Cicilline flier may mislead elderly on Doherty, Social Security
Congressman David Cicilline’s campaign is defending a document the Democrat is handing out to senior citizens that could mislead them about his Republican opponent Brendan Doherty’s position on Social Security.
“Doherty wants to raise the eligibility age for Social Security benefits for anyone born after 1960,” the flier says, “with no regard for the challenges it would cause for people working in physically demanding occupations.” The one-pager points to Doherty’s March interview on WPRI 12′s Newsmakers as a source.
There’s no dispute about the fact that Doherty favors raising the Social Security eligibility age for those born after 1960. But he was never asked on Newsmakers about the impact on people working in physically demanding occupations, nor does he reference the issue.
Moreover, during the interview Doherty specifically singles out the Simpson-Bowles deficit-reduction plan as a good starting point for changes to Social Security – and Simpson-Bowles specifically calls for a so-called “hardship exemption” to allow some retirees to avoid the higher eligibility age.
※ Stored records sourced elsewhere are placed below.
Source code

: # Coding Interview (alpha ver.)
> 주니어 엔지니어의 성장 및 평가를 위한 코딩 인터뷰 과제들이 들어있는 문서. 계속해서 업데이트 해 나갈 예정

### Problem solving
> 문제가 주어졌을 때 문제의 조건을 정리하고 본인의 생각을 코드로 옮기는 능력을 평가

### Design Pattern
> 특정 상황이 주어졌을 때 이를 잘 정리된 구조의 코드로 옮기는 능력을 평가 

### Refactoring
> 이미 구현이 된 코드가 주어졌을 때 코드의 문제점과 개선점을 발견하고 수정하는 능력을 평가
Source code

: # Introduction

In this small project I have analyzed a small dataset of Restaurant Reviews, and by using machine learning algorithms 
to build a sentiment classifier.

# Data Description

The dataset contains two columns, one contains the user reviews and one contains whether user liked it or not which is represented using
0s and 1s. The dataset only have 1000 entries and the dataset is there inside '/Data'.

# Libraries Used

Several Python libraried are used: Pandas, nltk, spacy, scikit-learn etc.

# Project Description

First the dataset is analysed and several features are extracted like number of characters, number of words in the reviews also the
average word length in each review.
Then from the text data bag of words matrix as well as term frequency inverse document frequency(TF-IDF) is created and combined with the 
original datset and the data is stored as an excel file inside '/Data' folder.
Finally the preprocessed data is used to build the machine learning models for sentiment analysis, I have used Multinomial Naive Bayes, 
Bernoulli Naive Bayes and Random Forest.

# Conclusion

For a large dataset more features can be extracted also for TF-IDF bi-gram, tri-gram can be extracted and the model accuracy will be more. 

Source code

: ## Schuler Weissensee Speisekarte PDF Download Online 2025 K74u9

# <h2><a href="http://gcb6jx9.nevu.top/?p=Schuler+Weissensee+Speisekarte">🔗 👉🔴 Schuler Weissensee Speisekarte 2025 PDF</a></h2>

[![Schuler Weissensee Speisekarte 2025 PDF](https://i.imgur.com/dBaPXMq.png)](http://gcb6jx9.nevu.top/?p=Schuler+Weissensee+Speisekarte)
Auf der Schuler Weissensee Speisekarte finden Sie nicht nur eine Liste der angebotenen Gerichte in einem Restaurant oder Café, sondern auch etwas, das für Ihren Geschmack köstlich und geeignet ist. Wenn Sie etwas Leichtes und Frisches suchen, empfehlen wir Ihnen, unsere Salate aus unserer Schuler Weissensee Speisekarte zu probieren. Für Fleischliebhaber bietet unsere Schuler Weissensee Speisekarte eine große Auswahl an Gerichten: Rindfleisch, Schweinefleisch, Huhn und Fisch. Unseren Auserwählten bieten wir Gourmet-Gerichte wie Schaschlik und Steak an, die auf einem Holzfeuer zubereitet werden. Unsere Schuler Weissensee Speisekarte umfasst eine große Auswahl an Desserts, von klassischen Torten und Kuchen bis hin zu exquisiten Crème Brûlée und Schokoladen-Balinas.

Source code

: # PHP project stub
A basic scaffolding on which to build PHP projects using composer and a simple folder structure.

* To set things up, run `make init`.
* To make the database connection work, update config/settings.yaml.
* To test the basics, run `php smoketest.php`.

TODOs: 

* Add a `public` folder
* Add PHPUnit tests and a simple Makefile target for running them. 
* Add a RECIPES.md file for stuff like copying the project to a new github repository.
“The bottom line is that Brendan has consistently referred to the Simpson-Bowles suggestions on Social Security, that plan requires the Social Security Administration to craft a hardship exemption, and any implication otherwise is disingenuous and represents the worst politics has to offer,” Doherty campaign manager Ian Prior told WPRI.com.
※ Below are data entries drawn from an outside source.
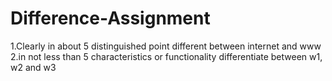 # Difference-Assignment
1.Clearly in about 5 distinguished point different between internet and www 2.in not less than 5 characteristics or functionality differentiate between w1, w2 and w3
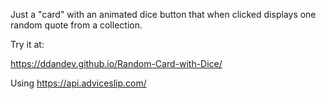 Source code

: Just a "card" with an animated dice button that when clicked displays one random quote from a collection.

Try it at:

https://ddandev.github.io/Random-Card-with-Dice/

Using https://api.adviceslip.com/ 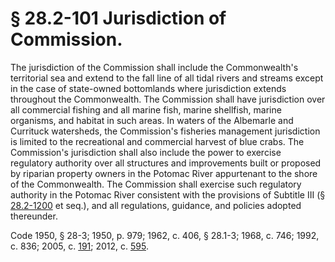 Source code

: # § 28.2-101 Jurisdiction of Commission.

<p>The jurisdiction of the Commission shall include the Commonwealth's territorial sea and extend to the fall line of all tidal rivers and streams except in the case of state-owned bottomlands where jurisdiction extends throughout the Commonwealth. The Commission shall have jurisdiction over all commercial fishing and all marine fish, marine shellfish, marine organisms, and habitat in such areas. In waters of the Albemarle and Currituck watersheds, the Commission's fisheries management jurisdiction is limited to the recreational and commercial harvest of blue crabs. The Commission's jurisdiction shall also include the power to exercise regulatory authority over all structures and improvements built or proposed by riparian property owners in the Potomac River appurtenant to the shore of the Commonwealth. The Commission shall exercise such regulatory authority in the Potomac River consistent with the provisions of Subtitle III (§ <a href='http://law.lis.virginia.gov/vacode/28.2-1200/'>28.2-1200</a> et seq.), and all regulations, guidance, and policies adopted thereunder.</p><p>Code 1950, § 28-3; 1950, p. 979; 1962, c. 406, § 28.1-3; 1968, c. 746; 1992, c. 836; 2005, c. <a href='http://lis.virginia.gov/cgi-bin/legp604.exe?051+ful+CHAP0191'>191</a>; 2012, c. <a href='http://lis.virginia.gov/cgi-bin/legp604.exe?121+ful+CHAP0595'>595</a>.</p> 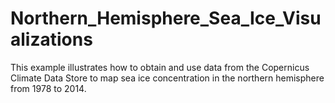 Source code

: # Northern_Hemisphere_Sea_Ice_Visualizations
This example illustrates how to obtain and use data from the Copernicus Climate Data Store to map sea ice concentration in the northern hemisphere from 1978 to 2014. 
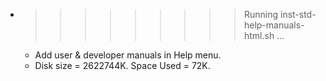 * >>>>>>>>> Running inst-std-help-manuals-html.sh ...
  * Add user & developer manuals in Help menu.
  * Disk size = 2622744K. Space Used = 72K.
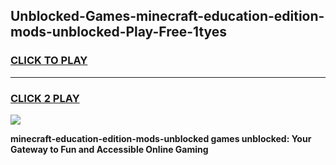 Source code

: 
## Unblocked-Games-minecraft-education-edition-mods-unblocked-Play-Free-1tyes
<h3>
<a href="https://premium76.site?title=minecraft-education-edition-mods-unblocked&ref=23A">CLICK TO PLAY</a></h3>
<hr>

<h3>
<a href="https://premium76.site?title=minecraft-education-edition-mods-unblocked&ref=23A">CLICK 2 PLAY</a>
  
</h3>

<a href="https://premium76.site?title=minecraft-education-edition-mods-unblocked&ref=23A"><img src="https://clearcache.store/games.png"></a>


**minecraft-education-edition-mods-unblocked games unblocked: Your Gateway to Fun and Accessible Online Gaming**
Cicilline spokeswoman Nicole Kayner pointed out that the senior handout doesn’t explicitly say Doherty is opposed to a Social Security hardship exemption, and she highlighted the fact that the former state public superintendent didn’t mention the issue. The liberal Center on Budget and Policy Priorities has criticized Simpson-Bowles’ approach as inadequate.
“Since announcing for Congress, Mr. Doherty has said repeatedly that he wants to raise the Social Security eligibility age for anyone born after 1960; he has not acknowledged the impact this would have on people working in physically demanding jobs like boat building or construction,” Kayner told WPRI.com. Cicilline, unlike Doherty, specifically mentioned the issue on Newsmakers last December.
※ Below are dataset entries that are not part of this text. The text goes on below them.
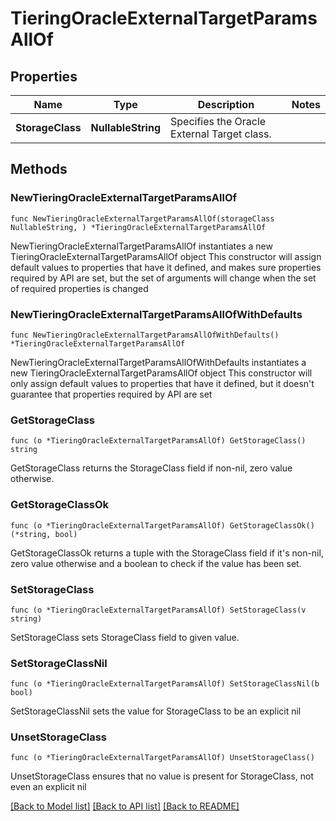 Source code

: # TieringOracleExternalTargetParamsAllOf

## Properties

Name | Type | Description | Notes
------------ | ------------- | ------------- | -------------
**StorageClass** | **NullableString** | Specifies the Oracle External Target class. | 

## Methods

### NewTieringOracleExternalTargetParamsAllOf

`func NewTieringOracleExternalTargetParamsAllOf(storageClass NullableString, ) *TieringOracleExternalTargetParamsAllOf`

NewTieringOracleExternalTargetParamsAllOf instantiates a new TieringOracleExternalTargetParamsAllOf object
This constructor will assign default values to properties that have it defined,
and makes sure properties required by API are set, but the set of arguments
will change when the set of required properties is changed

### NewTieringOracleExternalTargetParamsAllOfWithDefaults

`func NewTieringOracleExternalTargetParamsAllOfWithDefaults() *TieringOracleExternalTargetParamsAllOf`

NewTieringOracleExternalTargetParamsAllOfWithDefaults instantiates a new TieringOracleExternalTargetParamsAllOf object
This constructor will only assign default values to properties that have it defined,
but it doesn't guarantee that properties required by API are set

### GetStorageClass

`func (o *TieringOracleExternalTargetParamsAllOf) GetStorageClass() string`

GetStorageClass returns the StorageClass field if non-nil, zero value otherwise.

### GetStorageClassOk

`func (o *TieringOracleExternalTargetParamsAllOf) GetStorageClassOk() (*string, bool)`

GetStorageClassOk returns a tuple with the StorageClass field if it's non-nil, zero value otherwise
and a boolean to check if the value has been set.

### SetStorageClass

`func (o *TieringOracleExternalTargetParamsAllOf) SetStorageClass(v string)`

SetStorageClass sets StorageClass field to given value.


### SetStorageClassNil

`func (o *TieringOracleExternalTargetParamsAllOf) SetStorageClassNil(b bool)`

 SetStorageClassNil sets the value for StorageClass to be an explicit nil

### UnsetStorageClass
`func (o *TieringOracleExternalTargetParamsAllOf) UnsetStorageClass()`

UnsetStorageClass ensures that no value is present for StorageClass, not even an explicit nil

[[Back to Model list]](../README.md#documentation-for-models) [[Back to API list]](../README.md#documentation-for-api-endpoints) [[Back to README]](../README.md)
Prior argued the Democrats are being disingenuous.
“This is not an argument before a federal judge or a congressional committee – this is a pamphlet being handed out to senior citizens who may not be looking to parse through the statement to separate the author’s creative interpretation from actual fact,” he said. “The clear and obvious implication that the Cicilline campaign is trying to make is that, in advocating the continued gradual rise in the Social Security retirement age, Brendan has no concern for people with hardships.”
“This is the exact type of underhanded behavior that is a consistent pattern with Congressman Cicilline,” Prior added. “While it doesn’t rise to the level of ‘Providence is in excellent financial condition,’ this is more of the same misdirection from a campaign whose clear strategy is to mislead voters.”
Hardship exemptions aside, there are clear policy differences between the two candidates on Social Security, which is projected to exhaust its trust fund by 2033 and at that point would need to cut benefits by about 25% without additional revenue from sources other than the payroll tax.
Doherty’s Social Security policy focuses on the program’s benefits – as mentioned above, he would raise the eligibility age for those born after 1960 along the lines proposed by Simpson-Bowles, which would effectively reduce benefits for younger Americans.
Cicilline’s Social Security policy focuses on the program’s revenue side – he co-sponsored legislation to eliminate the cap on payroll taxes, which currently aren’t levied on earnings above $110,100. The bill would also change the cost-of-living estimate used to calculate annual benefit increases and provide supplemental $250 payments during economic downturns.
In addition, Cicilline co-sponsored a resolution saying “appropriate reform to strengthen Social Security’s long-term outlook should happen in a bipartisan fashion … without further increasing the retirement age or otherwise decreasing benefits.”